[WHAT THIS TASK INVOLVES] Within the records below, reproduce without change the lines from the line that has "- Polar bonds have lower potential energy." through the line that has "- 4 billion years back in time", and only those.

DATA UNDER STUDY: Begin

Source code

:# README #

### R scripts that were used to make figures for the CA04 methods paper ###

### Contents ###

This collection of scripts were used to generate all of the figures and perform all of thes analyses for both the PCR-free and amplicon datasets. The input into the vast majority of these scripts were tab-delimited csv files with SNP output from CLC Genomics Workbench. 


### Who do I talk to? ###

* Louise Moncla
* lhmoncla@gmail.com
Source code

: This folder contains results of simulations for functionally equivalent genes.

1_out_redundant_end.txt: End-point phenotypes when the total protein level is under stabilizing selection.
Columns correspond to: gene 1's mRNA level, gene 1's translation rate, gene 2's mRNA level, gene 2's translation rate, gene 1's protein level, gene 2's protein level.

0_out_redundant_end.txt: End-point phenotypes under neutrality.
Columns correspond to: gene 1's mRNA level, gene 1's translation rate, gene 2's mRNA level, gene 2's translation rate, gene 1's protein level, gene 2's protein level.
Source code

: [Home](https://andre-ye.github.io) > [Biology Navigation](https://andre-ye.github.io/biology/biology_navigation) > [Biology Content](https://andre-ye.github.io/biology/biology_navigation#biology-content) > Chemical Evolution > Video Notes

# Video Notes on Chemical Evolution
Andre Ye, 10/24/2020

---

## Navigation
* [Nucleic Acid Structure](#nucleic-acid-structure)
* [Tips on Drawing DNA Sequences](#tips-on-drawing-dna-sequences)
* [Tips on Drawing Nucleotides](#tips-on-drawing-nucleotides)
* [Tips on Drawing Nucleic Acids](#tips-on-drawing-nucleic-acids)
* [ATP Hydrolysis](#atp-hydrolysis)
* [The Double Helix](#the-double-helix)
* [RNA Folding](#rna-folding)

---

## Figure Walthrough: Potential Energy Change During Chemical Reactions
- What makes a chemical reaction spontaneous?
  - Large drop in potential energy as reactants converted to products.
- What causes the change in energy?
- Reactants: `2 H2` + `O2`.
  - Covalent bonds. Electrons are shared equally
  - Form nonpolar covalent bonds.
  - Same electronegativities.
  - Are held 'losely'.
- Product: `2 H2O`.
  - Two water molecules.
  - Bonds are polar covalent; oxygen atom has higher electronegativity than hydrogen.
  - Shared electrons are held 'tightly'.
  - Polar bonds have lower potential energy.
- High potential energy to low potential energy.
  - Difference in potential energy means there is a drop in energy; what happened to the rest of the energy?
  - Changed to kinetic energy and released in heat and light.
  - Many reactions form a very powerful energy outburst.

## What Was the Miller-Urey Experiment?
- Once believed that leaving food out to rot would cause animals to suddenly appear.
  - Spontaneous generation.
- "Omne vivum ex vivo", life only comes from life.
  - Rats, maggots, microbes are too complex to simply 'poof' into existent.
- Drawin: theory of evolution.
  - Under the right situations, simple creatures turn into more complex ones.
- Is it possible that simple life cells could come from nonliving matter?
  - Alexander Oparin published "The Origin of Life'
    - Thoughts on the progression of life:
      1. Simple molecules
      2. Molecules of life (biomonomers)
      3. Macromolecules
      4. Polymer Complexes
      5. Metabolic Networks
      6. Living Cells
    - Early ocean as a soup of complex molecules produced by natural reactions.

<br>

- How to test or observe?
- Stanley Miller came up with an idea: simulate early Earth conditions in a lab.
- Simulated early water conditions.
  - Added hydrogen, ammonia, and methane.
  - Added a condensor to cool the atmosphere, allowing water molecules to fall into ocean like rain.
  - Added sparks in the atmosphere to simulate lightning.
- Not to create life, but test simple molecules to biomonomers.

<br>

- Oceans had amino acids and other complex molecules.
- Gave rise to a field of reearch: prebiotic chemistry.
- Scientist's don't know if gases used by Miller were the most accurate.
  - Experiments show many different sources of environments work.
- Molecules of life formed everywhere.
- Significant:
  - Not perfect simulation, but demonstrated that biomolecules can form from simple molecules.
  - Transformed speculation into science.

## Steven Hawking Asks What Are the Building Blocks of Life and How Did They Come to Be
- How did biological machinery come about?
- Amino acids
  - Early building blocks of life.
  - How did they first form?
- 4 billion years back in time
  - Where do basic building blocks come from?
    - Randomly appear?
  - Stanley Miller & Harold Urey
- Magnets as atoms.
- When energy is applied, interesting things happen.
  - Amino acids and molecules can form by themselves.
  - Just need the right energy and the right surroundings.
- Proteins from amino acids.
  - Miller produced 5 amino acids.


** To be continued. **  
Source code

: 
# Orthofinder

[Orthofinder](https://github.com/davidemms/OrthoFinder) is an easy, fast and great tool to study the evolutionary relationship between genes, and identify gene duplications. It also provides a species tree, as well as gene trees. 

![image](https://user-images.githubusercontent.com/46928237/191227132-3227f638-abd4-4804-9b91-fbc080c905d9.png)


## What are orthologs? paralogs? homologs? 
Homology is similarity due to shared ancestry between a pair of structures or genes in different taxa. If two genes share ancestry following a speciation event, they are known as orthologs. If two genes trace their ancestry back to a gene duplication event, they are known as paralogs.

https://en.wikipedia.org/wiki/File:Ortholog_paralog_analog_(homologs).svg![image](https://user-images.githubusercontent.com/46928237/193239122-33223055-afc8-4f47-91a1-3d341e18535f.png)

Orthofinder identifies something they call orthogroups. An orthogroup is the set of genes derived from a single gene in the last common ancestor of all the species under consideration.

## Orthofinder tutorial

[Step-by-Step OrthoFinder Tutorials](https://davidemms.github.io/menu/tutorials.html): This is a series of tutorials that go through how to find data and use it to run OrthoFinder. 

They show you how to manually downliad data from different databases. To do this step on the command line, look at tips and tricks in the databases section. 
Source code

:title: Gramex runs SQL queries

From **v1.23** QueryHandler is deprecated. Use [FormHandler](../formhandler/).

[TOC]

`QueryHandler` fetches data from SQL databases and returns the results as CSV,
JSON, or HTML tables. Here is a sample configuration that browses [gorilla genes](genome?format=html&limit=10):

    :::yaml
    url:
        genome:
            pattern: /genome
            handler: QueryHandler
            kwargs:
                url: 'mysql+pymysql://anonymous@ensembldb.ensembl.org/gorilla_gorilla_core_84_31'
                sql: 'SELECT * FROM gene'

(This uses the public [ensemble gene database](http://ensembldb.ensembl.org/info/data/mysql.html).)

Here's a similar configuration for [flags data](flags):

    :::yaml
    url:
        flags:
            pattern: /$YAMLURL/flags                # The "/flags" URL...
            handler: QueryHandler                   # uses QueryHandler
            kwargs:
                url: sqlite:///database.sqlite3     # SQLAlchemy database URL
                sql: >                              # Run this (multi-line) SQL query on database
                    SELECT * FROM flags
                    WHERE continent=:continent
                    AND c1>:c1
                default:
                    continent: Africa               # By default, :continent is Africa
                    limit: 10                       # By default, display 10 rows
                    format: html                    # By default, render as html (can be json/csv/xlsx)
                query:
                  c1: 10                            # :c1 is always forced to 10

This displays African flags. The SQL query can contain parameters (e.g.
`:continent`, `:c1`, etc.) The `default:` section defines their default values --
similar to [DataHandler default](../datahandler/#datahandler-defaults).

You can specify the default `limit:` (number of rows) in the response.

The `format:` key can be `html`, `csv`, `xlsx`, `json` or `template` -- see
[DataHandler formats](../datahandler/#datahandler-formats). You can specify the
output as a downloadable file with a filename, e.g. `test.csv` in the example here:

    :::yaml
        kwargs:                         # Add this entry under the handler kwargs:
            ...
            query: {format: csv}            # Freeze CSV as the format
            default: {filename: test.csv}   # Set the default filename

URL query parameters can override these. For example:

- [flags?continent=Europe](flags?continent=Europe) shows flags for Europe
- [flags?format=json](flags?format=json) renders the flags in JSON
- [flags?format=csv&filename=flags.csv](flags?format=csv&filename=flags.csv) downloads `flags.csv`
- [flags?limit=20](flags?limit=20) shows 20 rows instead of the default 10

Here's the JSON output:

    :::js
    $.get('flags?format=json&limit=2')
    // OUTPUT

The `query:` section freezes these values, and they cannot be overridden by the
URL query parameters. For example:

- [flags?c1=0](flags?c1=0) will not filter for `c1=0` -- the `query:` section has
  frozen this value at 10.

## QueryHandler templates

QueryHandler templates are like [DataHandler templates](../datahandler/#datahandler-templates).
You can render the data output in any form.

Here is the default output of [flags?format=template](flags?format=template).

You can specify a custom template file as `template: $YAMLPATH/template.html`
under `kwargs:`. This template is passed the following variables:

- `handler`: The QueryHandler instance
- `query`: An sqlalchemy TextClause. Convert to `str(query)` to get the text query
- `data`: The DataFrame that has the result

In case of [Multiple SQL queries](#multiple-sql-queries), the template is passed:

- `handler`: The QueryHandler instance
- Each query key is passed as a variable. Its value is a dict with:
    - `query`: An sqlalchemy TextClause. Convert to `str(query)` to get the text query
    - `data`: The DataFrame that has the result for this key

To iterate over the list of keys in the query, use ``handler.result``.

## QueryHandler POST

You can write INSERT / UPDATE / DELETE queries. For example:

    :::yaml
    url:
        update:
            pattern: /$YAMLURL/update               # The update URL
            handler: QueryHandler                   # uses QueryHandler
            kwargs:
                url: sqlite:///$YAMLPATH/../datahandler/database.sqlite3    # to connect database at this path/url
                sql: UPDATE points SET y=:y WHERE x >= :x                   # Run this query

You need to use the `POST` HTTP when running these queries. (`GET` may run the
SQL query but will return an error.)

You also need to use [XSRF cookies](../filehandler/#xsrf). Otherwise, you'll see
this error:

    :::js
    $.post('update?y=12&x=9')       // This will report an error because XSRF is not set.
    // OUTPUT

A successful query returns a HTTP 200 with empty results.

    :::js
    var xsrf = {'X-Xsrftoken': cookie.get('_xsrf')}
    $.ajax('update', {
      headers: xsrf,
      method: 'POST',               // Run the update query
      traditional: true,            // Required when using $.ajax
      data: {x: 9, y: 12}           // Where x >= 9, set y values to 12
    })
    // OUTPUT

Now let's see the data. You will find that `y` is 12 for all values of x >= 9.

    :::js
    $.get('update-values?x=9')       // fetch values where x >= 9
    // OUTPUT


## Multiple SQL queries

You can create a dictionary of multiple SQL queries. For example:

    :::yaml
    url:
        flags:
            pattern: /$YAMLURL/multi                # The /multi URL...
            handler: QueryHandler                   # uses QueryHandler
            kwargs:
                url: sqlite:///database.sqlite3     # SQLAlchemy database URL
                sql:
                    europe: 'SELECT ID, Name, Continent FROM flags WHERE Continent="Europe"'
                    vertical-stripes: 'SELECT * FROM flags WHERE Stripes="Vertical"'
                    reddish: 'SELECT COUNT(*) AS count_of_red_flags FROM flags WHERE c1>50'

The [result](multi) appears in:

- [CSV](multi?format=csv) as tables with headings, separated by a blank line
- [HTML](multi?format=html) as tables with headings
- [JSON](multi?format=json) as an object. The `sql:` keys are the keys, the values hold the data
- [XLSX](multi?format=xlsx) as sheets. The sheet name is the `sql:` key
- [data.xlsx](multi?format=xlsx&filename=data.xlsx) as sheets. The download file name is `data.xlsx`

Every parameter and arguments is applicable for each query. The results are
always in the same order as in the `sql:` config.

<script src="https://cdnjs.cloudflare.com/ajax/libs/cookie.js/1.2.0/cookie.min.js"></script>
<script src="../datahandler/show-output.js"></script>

DATA UNDER STUDY: End

[ANSWER SPACE]
  - Polar bonds have lower potential energy.
- High potential energy to low potential energy.
  - Difference in potential energy means there is a drop in energy; what happened to the rest of the energy?
  - Changed to kinetic energy and released in heat and light.
  - Many reactions form a very powerful energy outburst.

## What Was the Miller-Urey Experiment?
- Once believed that leaving food out to rot would cause animals to suddenly appear.
  - Spontaneous generation.
- "Omne vivum ex vivo", life only comes from life.
  - Rats, maggots, microbes are too complex to simply 'poof' into existent.
- Drawin: theory of evolution.
  - Under the right situations, simple creatures turn into more complex ones.
- Is it possible that simple life cells could come from nonliving matter?
  - Alexander Oparin published "The Origin of Life'
    - Thoughts on the progression of life:
      1. Simple molecules
      2. Molecules of life (biomonomers)
      3. Macromolecules
      4. Polymer Complexes
      5. Metabolic Networks
      6. Living Cells
    - Early ocean as a soup of complex molecules produced by natural reactions.

<br>

- How to test or observe?
- Stanley Miller came up with an idea: simulate early Earth conditions in a lab.
- Simulated early water conditions.
  - Added hydrogen, ammonia, and methane.
  - Added a condensor to cool the atmosphere, allowing water molecules to fall into ocean like rain.
  - Added sparks in the atmosphere to simulate lightning.
- Not to create life, but test simple molecules to biomonomers.

<br>

- Oceans had amino acids and other complex molecules.
- Gave rise to a field of reearch: prebiotic chemistry.
- Scientist's don't know if gases used by Miller were the most accurate.
  - Experiments show many different sources of environments work.
- Molecules of life formed everywhere.
- Significant:
  - Not perfect simulation, but demonstrated that biomolecules can form from simple molecules.
  - Transformed speculation into science.

## Steven Hawking Asks What Are the Building Blocks of Life and How Did They Come to Be
- How did biological machinery come about?
- Amino acids
  - Early building blocks of life.
  - How did they first form?
- 4 billion years back in time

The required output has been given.